DATA TO USE:
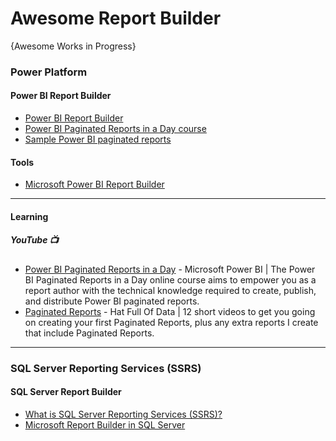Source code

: # Awesome Report Builder
{Awesome Works in Progress}


### Power Platform
#### Power BI Report Builder
* [Power BI Report Builder](https://learn.microsoft.com/en-us/power-bi/paginated-reports/report-builder-power-bi)
* [Power BI Paginated Reports in a Day course](https://learn.microsoft.com/en-us/power-bi/learning-catalog/paginated-reports-online-course)
* [Sample Power BI paginated reports](https://learn.microsoft.com/en-us/power-bi/paginated-reports/paginated-reports-samples)

#### Tools
* [Microsoft Power BI Report Builder](https://www.microsoft.com/en-us/download/details.aspx?id=105942)

-----

#### Learning
##### YouTube 📺
* [Power BI Paginated Reports in a Day](https://www.youtube.com/playlist?list=PL1N57mwBHtN1icIhpjQOaRL8r9G-wytpT) - Microsoft Power BI | The Power BI Paginated Reports in a Day online course aims to empower you as a report author with the technical knowledge required to create, publish, and distribute Power BI paginated reports.
* [Paginated Reports](https://www.youtube.com/playlist?list=PLclDw3xU_tI5bypr74FnLuLGTyuTfKpV1) - Hat Full Of Data | 12 short videos to get you going on creating your first Paginated Reports, plus any extra reports I create that include Paginated Reports.


-----

### SQL Server Reporting Services (SSRS)
#### SQL Server Report Builder
* [What is SQL Server Reporting Services (SSRS)?](https://learn.microsoft.com/en-us/sql/reporting-services/create-deploy-and-manage-mobile-and-paginated-reports?view=sql-server-ver16)
* [Microsoft Report Builder in SQL Server](https://learn.microsoft.com/en-us/sql/reporting-services/report-builder/report-builder-in-sql-server-2016?view=sql-server-ver16)

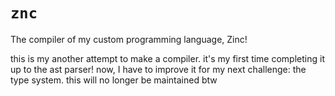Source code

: # `znc`

The compiler of my custom programming language, Zinc!

this is my another attempt to make a compiler. it's my first
time completing it up to the ast parser! now, I have to improve
it for my next challenge: the type system. this will no longer
be maintained btw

TASK STATEMENT:
Could you copy each line in the listing above that includes the word "Awesome"?

SOLUTION TO THIS TASK:
: # Awesome Report Builder
{Awesome Works in Progress}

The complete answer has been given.